ACTION ITEM
From the entries below, output the line with "effort to speak." and each following line up to and including the line with "easy for you", exactly as written.

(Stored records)
########################################
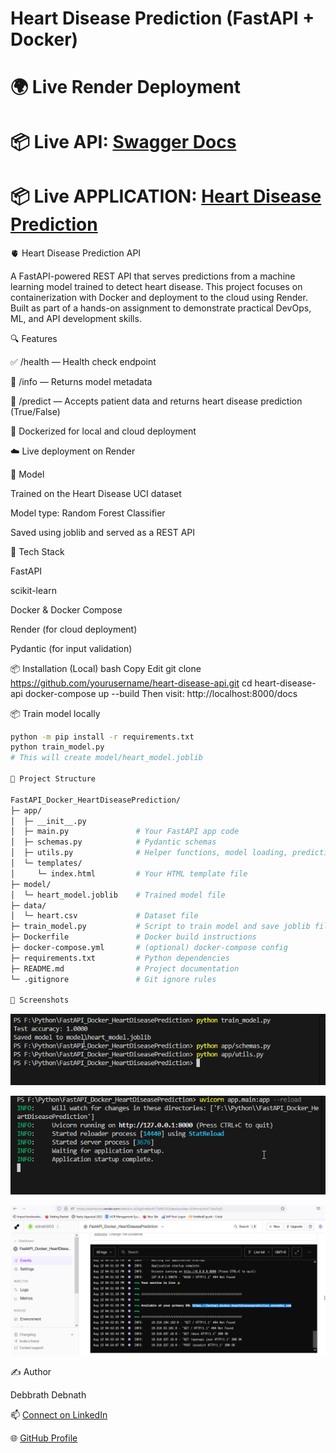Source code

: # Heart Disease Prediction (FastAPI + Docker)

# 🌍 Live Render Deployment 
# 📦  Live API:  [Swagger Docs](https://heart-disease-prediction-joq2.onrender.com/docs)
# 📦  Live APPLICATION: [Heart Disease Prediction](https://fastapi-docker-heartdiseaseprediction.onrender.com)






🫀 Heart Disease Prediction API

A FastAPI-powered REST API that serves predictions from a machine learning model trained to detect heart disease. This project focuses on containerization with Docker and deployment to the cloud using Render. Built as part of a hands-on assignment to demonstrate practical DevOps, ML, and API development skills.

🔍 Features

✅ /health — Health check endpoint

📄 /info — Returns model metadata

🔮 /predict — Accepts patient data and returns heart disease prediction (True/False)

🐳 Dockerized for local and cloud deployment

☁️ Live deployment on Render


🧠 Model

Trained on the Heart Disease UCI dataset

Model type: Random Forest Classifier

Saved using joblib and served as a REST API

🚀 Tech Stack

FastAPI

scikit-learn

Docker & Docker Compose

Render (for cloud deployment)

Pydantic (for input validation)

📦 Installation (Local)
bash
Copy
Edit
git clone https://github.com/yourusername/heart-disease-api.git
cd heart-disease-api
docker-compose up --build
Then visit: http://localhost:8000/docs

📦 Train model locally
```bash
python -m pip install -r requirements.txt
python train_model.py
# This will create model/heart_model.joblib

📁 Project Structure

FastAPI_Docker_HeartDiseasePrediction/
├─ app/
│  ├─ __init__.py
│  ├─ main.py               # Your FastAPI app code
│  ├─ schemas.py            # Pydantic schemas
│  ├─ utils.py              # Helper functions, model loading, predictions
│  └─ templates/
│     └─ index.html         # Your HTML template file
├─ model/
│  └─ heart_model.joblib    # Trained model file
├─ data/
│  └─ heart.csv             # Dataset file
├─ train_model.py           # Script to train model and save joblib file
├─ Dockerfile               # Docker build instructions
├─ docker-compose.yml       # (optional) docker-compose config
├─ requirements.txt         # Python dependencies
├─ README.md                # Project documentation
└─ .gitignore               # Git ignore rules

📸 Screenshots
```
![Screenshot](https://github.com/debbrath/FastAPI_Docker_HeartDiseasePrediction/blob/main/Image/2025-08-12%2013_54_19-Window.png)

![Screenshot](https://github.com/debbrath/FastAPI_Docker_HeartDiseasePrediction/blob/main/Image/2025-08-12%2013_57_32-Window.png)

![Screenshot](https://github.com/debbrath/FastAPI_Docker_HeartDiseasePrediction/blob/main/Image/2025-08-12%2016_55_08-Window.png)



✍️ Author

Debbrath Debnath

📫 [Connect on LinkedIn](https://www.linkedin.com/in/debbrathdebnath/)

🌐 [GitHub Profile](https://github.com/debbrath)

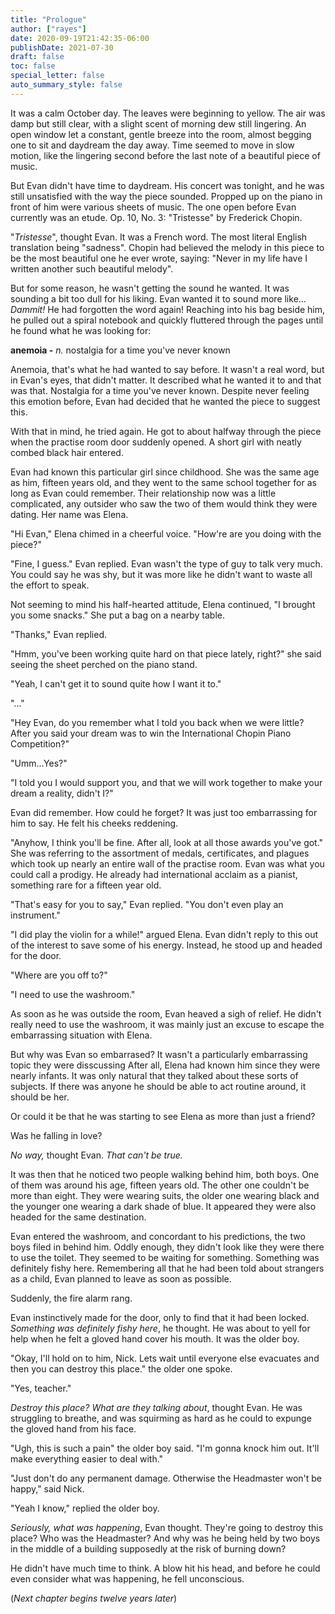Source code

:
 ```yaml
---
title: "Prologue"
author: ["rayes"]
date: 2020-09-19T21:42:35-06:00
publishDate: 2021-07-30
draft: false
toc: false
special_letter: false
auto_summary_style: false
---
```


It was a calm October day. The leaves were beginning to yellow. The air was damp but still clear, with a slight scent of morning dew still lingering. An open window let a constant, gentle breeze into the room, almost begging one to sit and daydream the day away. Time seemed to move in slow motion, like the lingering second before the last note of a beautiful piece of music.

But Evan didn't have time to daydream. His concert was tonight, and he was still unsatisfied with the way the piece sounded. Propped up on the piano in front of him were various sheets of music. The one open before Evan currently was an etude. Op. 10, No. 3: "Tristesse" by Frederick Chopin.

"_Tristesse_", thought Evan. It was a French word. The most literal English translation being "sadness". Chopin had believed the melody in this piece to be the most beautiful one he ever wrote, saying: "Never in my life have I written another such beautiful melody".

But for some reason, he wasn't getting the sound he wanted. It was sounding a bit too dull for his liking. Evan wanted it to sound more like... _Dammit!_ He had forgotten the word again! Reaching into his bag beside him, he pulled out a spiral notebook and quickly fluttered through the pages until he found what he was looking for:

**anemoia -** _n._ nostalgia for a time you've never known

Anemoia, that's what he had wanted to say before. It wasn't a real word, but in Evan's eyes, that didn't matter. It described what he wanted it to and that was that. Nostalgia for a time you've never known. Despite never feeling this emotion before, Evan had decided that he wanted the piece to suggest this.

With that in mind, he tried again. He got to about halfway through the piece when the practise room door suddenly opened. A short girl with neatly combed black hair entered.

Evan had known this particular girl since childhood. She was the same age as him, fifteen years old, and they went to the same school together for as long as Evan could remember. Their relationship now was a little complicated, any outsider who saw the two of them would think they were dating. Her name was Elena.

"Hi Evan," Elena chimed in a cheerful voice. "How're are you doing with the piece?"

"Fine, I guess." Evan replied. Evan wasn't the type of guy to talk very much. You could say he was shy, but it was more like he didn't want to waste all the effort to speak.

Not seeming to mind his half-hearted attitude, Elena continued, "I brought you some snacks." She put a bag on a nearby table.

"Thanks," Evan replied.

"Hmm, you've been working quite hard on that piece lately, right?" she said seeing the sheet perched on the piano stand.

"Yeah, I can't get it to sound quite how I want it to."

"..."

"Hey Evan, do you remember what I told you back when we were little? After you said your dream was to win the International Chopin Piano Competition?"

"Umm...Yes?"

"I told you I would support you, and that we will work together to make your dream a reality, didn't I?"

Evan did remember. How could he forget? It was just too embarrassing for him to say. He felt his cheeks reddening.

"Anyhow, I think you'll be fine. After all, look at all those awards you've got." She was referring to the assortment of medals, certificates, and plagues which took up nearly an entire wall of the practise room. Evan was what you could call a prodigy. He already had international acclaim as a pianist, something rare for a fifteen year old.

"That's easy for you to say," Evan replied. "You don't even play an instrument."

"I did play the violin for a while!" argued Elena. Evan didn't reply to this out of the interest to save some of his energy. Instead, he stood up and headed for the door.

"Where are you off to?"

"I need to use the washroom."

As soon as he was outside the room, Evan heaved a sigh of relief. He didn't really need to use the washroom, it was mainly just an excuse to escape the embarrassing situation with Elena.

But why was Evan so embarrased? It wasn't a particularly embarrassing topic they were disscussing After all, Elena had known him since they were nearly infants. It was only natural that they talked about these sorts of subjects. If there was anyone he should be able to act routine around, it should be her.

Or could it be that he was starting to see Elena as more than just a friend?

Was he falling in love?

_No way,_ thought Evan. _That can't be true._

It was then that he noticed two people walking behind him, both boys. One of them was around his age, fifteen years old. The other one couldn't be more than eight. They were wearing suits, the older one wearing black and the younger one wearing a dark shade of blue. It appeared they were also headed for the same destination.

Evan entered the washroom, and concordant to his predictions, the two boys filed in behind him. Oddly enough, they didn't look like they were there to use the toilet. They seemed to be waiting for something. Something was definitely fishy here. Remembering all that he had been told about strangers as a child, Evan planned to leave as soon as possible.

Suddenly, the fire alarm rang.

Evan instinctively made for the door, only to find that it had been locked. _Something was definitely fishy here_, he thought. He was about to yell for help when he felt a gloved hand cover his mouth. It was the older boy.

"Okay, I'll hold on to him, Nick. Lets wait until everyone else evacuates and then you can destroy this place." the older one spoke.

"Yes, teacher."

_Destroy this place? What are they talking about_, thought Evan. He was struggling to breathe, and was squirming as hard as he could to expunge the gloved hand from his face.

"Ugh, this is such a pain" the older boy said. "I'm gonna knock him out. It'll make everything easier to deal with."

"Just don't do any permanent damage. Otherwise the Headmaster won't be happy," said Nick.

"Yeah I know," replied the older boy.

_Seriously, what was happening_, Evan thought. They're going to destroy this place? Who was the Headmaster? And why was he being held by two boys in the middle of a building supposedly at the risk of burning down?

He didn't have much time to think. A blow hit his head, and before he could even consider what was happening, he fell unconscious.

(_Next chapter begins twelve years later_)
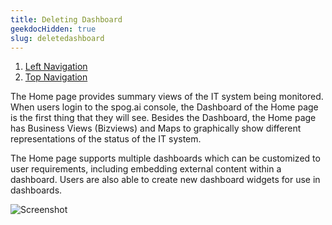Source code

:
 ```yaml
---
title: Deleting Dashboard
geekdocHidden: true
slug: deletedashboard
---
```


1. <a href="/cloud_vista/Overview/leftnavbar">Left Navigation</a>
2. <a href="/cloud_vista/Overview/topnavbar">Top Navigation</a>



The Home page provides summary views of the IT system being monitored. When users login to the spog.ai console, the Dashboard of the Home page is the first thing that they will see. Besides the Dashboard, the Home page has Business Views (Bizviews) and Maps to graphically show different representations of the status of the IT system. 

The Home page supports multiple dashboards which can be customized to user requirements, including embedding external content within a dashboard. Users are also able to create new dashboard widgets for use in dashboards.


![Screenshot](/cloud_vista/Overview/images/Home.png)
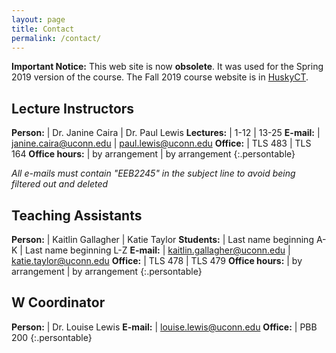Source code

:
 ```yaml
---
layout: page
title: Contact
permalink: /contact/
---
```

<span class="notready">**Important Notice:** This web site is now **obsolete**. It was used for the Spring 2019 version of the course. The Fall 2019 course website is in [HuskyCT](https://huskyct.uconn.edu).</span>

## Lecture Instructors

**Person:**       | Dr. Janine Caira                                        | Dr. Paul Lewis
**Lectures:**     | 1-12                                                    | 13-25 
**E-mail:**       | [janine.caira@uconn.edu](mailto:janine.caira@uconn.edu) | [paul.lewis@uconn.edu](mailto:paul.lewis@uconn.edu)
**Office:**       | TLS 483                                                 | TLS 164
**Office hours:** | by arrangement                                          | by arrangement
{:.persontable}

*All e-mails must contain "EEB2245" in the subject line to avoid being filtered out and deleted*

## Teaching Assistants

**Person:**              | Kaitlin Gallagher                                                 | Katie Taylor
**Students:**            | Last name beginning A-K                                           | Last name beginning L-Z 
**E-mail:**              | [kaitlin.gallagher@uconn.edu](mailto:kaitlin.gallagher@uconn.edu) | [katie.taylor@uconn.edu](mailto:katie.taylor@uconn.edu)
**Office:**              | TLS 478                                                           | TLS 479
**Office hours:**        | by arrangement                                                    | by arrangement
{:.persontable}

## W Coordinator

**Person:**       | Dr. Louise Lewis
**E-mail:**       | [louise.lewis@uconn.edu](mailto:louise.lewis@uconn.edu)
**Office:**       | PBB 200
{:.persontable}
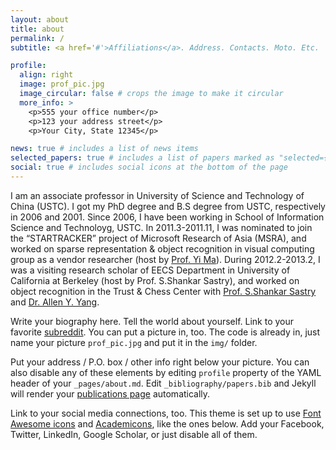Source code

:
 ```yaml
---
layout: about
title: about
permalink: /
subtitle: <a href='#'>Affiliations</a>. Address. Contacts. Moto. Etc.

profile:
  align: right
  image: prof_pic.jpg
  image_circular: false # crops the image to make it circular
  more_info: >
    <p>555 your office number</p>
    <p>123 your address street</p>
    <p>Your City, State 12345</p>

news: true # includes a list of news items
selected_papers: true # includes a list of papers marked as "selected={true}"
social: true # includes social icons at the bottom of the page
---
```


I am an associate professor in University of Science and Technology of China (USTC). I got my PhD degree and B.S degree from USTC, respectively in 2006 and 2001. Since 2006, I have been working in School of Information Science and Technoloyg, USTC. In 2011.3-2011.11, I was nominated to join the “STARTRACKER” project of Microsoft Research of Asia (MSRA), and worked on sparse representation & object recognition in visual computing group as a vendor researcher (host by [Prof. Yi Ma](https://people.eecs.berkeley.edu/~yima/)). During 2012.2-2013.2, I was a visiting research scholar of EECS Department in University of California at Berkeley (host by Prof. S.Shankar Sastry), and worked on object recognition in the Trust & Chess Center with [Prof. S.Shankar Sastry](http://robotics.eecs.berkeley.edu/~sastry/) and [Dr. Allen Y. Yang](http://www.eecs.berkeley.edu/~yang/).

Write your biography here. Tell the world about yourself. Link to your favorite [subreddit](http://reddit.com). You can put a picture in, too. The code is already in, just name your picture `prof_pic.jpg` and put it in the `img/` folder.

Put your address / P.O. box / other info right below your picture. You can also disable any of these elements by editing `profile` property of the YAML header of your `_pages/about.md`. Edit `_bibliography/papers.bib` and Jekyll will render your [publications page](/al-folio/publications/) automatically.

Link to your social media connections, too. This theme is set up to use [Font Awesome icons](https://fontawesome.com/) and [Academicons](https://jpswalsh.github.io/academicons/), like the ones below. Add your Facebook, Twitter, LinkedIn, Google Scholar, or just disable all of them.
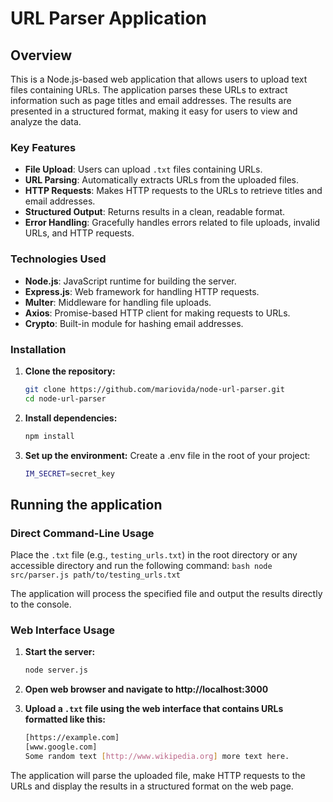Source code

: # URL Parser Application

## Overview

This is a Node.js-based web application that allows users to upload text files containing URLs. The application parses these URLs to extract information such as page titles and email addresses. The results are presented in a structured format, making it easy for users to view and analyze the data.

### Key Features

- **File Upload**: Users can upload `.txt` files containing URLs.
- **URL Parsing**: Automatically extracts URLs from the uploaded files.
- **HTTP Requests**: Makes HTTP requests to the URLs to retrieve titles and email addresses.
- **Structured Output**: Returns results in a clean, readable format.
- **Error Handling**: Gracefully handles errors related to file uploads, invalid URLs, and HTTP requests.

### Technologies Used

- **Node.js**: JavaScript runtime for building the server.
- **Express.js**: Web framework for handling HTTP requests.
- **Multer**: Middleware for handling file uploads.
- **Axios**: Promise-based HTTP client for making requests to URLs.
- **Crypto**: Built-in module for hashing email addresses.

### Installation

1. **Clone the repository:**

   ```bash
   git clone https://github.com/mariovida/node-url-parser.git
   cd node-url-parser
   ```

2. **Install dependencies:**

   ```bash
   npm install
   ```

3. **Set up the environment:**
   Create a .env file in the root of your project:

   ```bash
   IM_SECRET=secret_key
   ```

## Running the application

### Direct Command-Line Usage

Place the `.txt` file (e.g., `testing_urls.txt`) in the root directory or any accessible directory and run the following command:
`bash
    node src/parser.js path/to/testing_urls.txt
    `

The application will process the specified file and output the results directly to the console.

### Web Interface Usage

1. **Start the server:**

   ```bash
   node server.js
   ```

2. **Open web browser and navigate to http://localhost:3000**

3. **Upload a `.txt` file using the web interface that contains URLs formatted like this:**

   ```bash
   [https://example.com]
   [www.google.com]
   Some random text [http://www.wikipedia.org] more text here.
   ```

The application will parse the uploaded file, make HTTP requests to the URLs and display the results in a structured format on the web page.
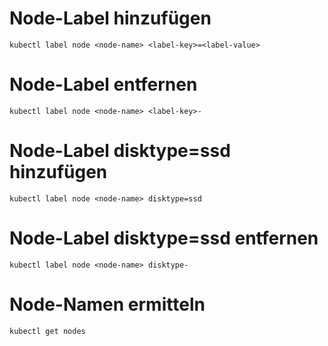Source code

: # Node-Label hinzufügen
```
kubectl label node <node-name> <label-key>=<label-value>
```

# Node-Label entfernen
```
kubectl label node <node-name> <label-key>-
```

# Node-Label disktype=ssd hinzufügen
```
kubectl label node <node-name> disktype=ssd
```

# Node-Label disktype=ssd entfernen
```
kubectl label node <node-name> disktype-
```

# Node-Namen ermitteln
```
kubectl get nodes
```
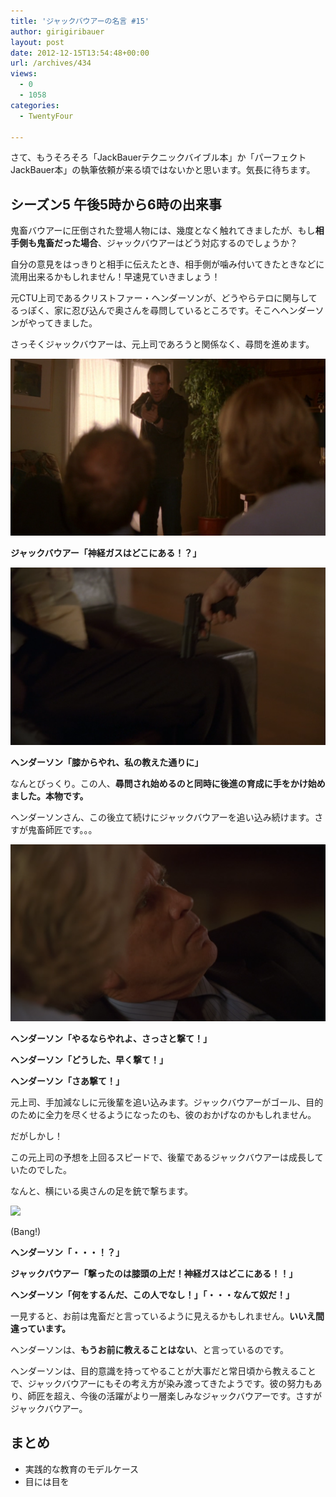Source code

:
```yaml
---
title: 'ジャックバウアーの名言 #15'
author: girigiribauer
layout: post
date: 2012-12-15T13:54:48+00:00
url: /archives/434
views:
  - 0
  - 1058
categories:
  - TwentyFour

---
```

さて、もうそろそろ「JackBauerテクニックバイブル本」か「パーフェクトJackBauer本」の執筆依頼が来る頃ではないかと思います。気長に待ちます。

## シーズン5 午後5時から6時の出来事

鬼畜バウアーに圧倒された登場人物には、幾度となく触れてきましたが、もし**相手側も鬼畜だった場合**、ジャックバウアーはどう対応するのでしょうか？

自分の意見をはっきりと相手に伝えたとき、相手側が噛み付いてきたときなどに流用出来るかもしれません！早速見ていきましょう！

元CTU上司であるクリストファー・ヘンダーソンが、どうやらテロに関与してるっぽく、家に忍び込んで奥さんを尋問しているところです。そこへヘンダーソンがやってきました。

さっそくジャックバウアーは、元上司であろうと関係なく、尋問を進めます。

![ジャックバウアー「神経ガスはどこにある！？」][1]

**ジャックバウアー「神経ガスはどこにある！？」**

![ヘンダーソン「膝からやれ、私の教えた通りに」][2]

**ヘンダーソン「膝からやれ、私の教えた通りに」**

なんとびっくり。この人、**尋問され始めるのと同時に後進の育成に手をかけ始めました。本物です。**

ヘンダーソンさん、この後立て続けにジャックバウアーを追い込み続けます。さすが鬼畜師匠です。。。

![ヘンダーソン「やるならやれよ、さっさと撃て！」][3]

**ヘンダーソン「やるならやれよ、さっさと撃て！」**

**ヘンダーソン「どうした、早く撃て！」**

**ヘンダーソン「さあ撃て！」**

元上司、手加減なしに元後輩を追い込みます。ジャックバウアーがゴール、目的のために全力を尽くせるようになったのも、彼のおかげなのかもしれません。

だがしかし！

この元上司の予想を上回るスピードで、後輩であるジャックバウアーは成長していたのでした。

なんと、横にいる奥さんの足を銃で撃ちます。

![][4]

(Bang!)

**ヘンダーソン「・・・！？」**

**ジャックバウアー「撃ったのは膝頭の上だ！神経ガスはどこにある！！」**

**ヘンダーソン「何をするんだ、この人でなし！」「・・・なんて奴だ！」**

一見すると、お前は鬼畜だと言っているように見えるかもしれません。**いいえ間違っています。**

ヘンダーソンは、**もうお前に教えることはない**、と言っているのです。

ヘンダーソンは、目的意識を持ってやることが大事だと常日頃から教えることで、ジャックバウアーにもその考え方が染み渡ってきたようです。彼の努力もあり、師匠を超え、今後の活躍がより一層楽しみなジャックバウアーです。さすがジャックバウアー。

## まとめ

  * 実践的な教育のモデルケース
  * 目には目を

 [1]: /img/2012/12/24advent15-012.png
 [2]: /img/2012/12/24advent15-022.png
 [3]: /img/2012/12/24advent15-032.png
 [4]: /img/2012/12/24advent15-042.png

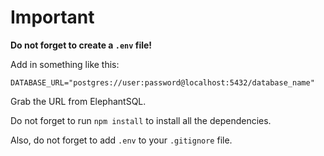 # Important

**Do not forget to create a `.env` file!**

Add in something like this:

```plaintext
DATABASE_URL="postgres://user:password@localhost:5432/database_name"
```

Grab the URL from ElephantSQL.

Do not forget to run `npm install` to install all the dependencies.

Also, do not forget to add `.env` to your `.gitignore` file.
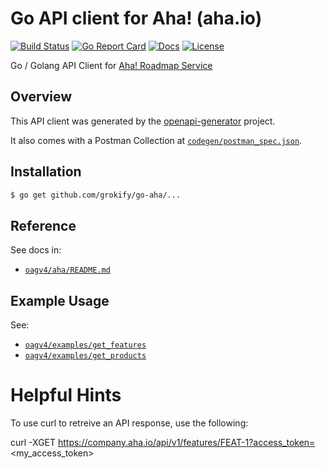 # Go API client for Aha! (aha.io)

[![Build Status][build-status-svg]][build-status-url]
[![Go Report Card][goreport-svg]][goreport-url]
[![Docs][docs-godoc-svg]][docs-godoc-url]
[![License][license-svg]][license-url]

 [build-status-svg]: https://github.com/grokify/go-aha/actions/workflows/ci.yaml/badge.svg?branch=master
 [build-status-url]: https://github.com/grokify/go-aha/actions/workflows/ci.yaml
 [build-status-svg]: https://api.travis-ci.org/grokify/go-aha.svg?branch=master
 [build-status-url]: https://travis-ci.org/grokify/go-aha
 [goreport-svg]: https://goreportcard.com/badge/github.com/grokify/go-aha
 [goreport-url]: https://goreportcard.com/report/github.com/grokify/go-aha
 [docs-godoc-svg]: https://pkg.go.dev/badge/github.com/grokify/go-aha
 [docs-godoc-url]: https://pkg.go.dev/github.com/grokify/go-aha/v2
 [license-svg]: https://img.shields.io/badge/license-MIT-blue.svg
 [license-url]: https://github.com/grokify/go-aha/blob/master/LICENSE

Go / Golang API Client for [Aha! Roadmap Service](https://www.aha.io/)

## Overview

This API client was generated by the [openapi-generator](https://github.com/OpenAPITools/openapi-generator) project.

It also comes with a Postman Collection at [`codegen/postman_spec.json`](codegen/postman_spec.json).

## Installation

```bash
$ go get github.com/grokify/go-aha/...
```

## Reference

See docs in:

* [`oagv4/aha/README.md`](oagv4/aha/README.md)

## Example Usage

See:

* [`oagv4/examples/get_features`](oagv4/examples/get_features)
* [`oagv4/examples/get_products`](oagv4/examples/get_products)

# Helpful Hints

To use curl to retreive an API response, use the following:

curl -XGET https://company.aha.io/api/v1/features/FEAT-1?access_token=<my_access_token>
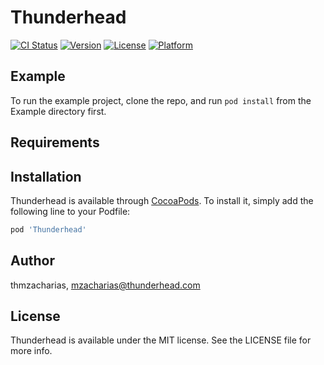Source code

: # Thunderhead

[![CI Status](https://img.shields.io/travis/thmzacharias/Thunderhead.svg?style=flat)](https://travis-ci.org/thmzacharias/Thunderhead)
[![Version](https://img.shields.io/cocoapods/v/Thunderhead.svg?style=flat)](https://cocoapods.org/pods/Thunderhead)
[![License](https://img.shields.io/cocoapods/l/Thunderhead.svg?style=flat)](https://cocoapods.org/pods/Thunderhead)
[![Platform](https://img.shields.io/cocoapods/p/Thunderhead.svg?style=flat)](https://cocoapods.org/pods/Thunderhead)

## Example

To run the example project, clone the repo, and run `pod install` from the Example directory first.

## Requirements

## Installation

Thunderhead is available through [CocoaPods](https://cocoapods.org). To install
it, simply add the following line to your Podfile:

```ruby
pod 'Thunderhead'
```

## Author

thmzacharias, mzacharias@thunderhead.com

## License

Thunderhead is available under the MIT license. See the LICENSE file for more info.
########################################
RESULT OF THE TASK
"Fine, I guess." Evan replied. Evan wasn't the type of guy to talk very much. You could say he was shy, but it was more like he didn't want to waste all the effort to speak.

Not seeming to mind his half-hearted attitude, Elena continued, "I brought you some snacks." She put a bag on a nearby table.

"Thanks," Evan replied.

"Hmm, you've been working quite hard on that piece lately, right?" she said seeing the sheet perched on the piano stand.

"Yeah, I can't get it to sound quite how I want it to."

"..."

"Hey Evan, do you remember what I told you back when we were little? After you said your dream was to win the International Chopin Piano Competition?"

"Umm...Yes?"

"I told you I would support you, and that we will work together to make your dream a reality, didn't I?"

Evan did remember. How could he forget? It was just too embarrassing for him to say. He felt his cheeks reddening.

"Anyhow, I think you'll be fine. After all, look at all those awards you've got." She was referring to the assortment of medals, certificates, and plagues which took up nearly an entire wall of the practise room. Evan was what you could call a prodigy. He already had international acclaim as a pianist, something rare for a fifteen year old.

"That's easy for you to say," Evan replied. "You don't even play an instrument."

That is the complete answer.